Timber is a dusty oddity of the Phish catalog, with only some of the barbershop and bluegrass tunes and — depending whether you consider it a cover of Strauss or Deodato — Also Sprach Zarathustra predating it. Folk singer Josh White’s best known version came out (as “Timber”) in 1956 as a duet between White and Sam Gary, but there’s an even earlier version, called “Jerry,” that came out on one side of a 78 in 1944. Like a lot of early folk/blues, its roots probably date back even farther as a work song or chain gang chant, as the liner notes for the ‘56 release suggest:
When Josh and Sam Gary wrote this song over ten years ago, they had in mind the Negro convicts in country road gangs which they frequently saw in their travels. Wondering how men could take the kind of treatment at which any mule would have balked, this song was a natural expression of their feeling. It's the story of a mule who had the sense to say "Enough!".

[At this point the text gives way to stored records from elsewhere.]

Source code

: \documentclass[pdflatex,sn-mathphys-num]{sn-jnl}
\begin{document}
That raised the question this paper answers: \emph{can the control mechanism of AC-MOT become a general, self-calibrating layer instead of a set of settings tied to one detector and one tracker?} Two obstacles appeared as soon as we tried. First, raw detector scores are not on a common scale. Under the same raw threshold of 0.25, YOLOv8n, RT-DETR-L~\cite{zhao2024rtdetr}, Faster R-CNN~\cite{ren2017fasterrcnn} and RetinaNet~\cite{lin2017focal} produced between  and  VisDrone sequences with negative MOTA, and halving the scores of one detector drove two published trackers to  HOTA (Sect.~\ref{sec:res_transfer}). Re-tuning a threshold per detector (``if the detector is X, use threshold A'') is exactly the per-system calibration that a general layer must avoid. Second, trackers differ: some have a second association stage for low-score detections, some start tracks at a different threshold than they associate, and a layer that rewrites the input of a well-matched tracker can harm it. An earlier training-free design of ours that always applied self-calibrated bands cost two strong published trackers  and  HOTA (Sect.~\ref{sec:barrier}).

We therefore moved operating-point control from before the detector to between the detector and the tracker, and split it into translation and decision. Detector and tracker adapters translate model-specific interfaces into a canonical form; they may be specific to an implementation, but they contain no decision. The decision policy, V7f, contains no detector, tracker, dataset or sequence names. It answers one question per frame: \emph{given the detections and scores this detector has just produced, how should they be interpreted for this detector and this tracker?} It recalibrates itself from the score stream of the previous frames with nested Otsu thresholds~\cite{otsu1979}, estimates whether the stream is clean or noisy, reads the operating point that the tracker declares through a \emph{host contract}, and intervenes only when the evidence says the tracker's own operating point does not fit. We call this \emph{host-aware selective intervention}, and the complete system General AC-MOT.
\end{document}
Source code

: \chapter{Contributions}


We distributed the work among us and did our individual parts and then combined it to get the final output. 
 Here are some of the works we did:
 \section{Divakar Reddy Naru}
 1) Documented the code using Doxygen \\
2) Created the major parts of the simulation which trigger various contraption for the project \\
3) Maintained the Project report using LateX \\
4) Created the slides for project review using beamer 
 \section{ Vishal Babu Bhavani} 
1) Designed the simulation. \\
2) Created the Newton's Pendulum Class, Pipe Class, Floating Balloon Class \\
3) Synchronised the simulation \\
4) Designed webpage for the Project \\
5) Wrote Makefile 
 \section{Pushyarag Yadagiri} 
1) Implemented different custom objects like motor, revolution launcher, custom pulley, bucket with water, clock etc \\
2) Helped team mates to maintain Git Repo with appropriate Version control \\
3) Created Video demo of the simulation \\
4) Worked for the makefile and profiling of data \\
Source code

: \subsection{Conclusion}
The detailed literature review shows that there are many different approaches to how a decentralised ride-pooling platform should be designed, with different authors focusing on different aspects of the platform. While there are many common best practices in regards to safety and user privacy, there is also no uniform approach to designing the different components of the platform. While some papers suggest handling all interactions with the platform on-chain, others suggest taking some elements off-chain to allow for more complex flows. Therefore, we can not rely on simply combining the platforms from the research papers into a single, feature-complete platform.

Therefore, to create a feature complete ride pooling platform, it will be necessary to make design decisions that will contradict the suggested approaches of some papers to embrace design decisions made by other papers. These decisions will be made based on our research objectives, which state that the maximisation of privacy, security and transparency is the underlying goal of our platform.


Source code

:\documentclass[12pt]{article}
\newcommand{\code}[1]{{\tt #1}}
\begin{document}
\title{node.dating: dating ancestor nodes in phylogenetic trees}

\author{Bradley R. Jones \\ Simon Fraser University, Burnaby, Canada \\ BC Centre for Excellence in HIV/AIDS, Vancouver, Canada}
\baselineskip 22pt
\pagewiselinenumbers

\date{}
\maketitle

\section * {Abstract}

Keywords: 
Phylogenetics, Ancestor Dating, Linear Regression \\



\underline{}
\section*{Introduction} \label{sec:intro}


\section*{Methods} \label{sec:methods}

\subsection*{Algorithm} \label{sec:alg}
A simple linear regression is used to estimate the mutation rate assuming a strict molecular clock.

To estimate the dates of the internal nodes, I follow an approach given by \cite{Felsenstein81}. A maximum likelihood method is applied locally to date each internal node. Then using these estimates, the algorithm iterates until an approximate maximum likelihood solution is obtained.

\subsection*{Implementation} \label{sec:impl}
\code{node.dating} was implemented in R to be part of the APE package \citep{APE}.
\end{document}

The synopsis points out another reason why Timber is an anomaly in the Phish catalog — not only is it old, but it’s also political. The fact that Jerry the Mule wreaks vengeance upon “the boss” in the final verse shouldn’t be overlooked; it’s absolutely a song with civil and labor rights activism hiding just slightly beneath the tales of logging and pack animals. The jaunty White original recordings might not lay it on thick, but Odetta’s haunting 1957 version certainly brings out the rebellious undercurrents.
I’m not sure why a bunch of geeky Vermont white kids decided (probably unwisely) to tackle such a heavy and racially-charged folk standard in 1987, but Phish kept it around through the Nectar’s days before putting it on the shelf after 1990, apart from a one-off on New Year’s Eve 1992. Then 258 shows later they brought it back for good, supposedly inspired by two fans with a sign in the front row on 7/8/94. Clearly they enjoyed fulfilling the request, as Timber saw really its only stretch in regular rotation during Fall 95, getting the call 11 times, often as the second set opener.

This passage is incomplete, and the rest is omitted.